To mark this year’s 20th anniversary of Special Collections, the curators have selected some intriguing items for the Twenty at 20 series. Here is number three.
Wordiest title page in Special Collections
Many older books in Special Collections have very wordy title pages, reflecting a European publishing practice that for a time favoured lengthy descriptive text over blank space.1 This prompted a search of our stacks for the book with the wordiest title page.

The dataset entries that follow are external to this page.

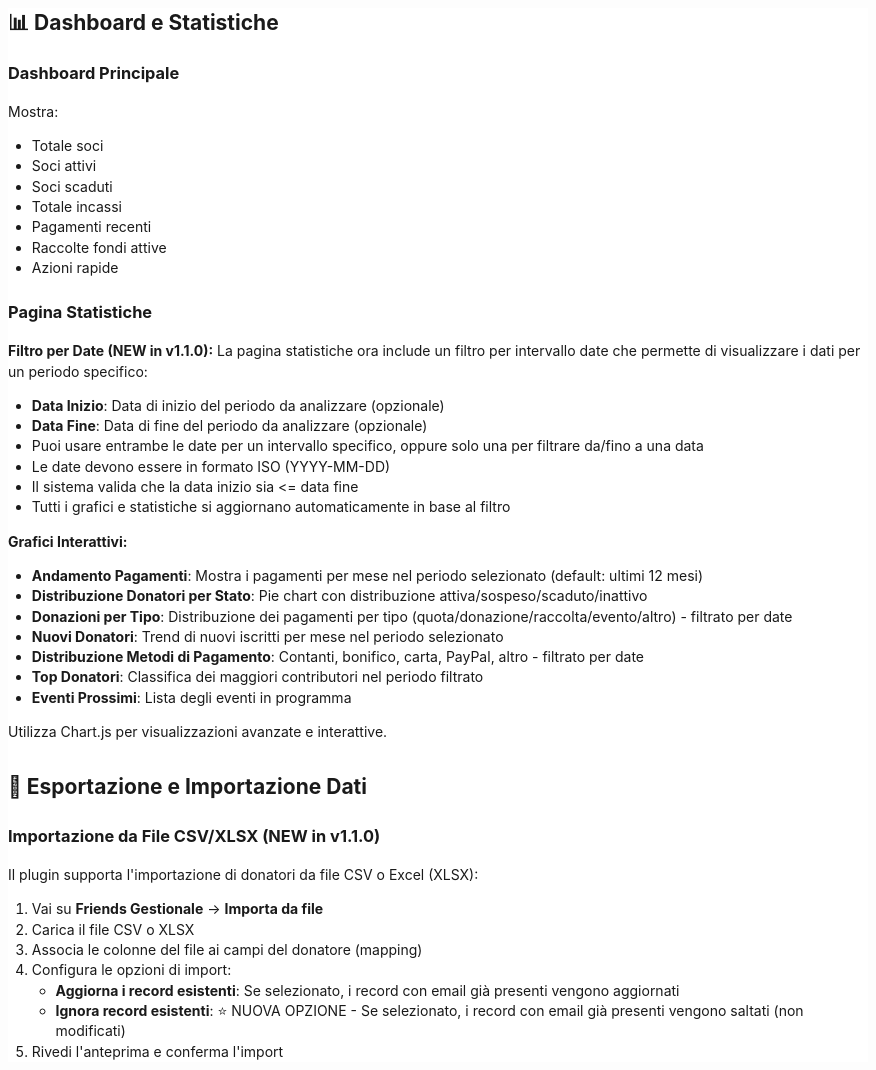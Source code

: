 ## 📊 Dashboard e Statistiche

### Dashboard Principale
Mostra:
- Totale soci
- Soci attivi
- Soci scaduti
- Totale incassi
- Pagamenti recenti
- Raccolte fondi attive
- Azioni rapide

### Pagina Statistiche

**Filtro per Date (NEW in v1.1.0):**
La pagina statistiche ora include un filtro per intervallo date che permette di visualizzare i dati per un periodo specifico:
- **Data Inizio**: Data di inizio del periodo da analizzare (opzionale)
- **Data Fine**: Data di fine del periodo da analizzare (opzionale)
- Puoi usare entrambe le date per un intervallo specifico, oppure solo una per filtrare da/fino a una data
- Le date devono essere in formato ISO (YYYY-MM-DD)
- Il sistema valida che la data inizio sia <= data fine
- Tutti i grafici e statistiche si aggiornano automaticamente in base al filtro

**Grafici Interattivi:**
- **Andamento Pagamenti**: Mostra i pagamenti per mese nel periodo selezionato (default: ultimi 12 mesi)
- **Distribuzione Donatori per Stato**: Pie chart con distribuzione attiva/sospeso/scaduto/inattivo
- **Donazioni per Tipo**: Distribuzione dei pagamenti per tipo (quota/donazione/raccolta/evento/altro) - filtrato per date
- **Nuovi Donatori**: Trend di nuovi iscritti per mese nel periodo selezionato
- **Distribuzione Metodi di Pagamento**: Contanti, bonifico, carta, PayPal, altro - filtrato per date
- **Top Donatori**: Classifica dei maggiori contributori nel periodo filtrato
- **Eventi Prossimi**: Lista degli eventi in programma

Utilizza Chart.js per visualizzazioni avanzate e interattive.

## 💾 Esportazione e Importazione Dati

### Importazione da File CSV/XLSX (NEW in v1.1.0)

Il plugin supporta l'importazione di donatori da file CSV o Excel (XLSX):

1. Vai su **Friends Gestionale** → **Importa da file**
2. Carica il file CSV o XLSX
3. Associa le colonne del file ai campi del donatore (mapping)
4. Configura le opzioni di import:
   - **Aggiorna i record esistenti**: Se selezionato, i record con email già presenti vengono aggiornati
   - **Ignora record esistenti**: ⭐ NUOVA OPZIONE - Se selezionato, i record con email già presenti vengono saltati (non modificati)
5. Rivedi l'anteprima e conferma l'import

Fittingly, it was one about words.
Nathan Bailey’s Dictionarium Britannicum : or a more compleat universal etymological English dictionary than any extant… was first published in 1730. Its 350-word title page, printed in red and black ink, includes publishing information and text that effectively serves as a combined title, contents list and promotional blurb.
This includes spelling out the dictionary’s arrangement and intended audience: “The Whole digested into an Alphabetical Order, not only for the Information of the Ignorant, but the Entertainment of the Curious; and also the Benefit of Artificers, Tradesmen, Young Students and Foreigners.”2
Dictionarium Britannicum contains around 48,000 terms and, according to the title page, nearly 500 woodcut illustrations to give “… a clearer idea of those figures, not so well apprehended by verbal description.” It has been described as a milestone in 18th century English lexicography that “made signal advances in scope, etymology, and other lexicographical technique.”3 It evolved from Bailey’s two-part work from the 1720s, An Universal Etymological English Dictionary.
Bailey’s popular and influential dictionaries were reprinted and revised many times, including for several decades after his death in 1742.3
Bailey’s works are among several monolingual English dictionaries in our stacks dating from 1658 onwards that help to chart the development of English lexicography and language.
The others include later editions of Samuel Johnson’s renowned A dictionary of the English language…, first published in 1755. Among the works Johnson referred to during the compilation of his dictionary was a copy of the 1736 edition of Bailey’s Dictionarium Britannicum, which had been specially interleaved with blank pages for making annotations.4
Several of our dictionary holdings, including this copy of the 1730 Dictionarium Britannicum, once belonged to Julius Hogben (1887-1973), an Auckland barrister and arts administrator who was described as a “man of erudite wit [who] loved Latin and collected old English dictionaries.”5
Jo Birks, Cultural Collections Adviser
1 Smith, M. (2010). Title-page. In M.F. Suarez, S.J. and H.R. Woudhuysen (Eds.), The Oxford Companion to the Book.
2 Bailey, N., Miller, P., & Gordon, G. (1730). Dictionarium britannicum; or, A more compleat universal etymological English dictionary than any extant. London: Printed for T. Cox. Glass Case Outsize 423 B15d
3 Starnes, D., Noyes, G.E., & Stein, G. (1991). The English dictionary from Cawdrey to Johnson, 1604-1755 (New ed.)… Amsterdam ; Philadelphia: J. Benjamin Pub., p.117; pp.117-125. Main Collection 423 S79 1991
4 McDermott, A. (2012). The compilation methods of Johnson’s Dictionary, in A. McDermott (Ed.), Ashgate critical essays on early English lexicographers, Volume 5: The eighteenth century, Ashgate, pp.105-124.
5 Festival founder dies aged 86. (1973, September 7). New Zealand Herald, p.3. Retrieved from Papers Past.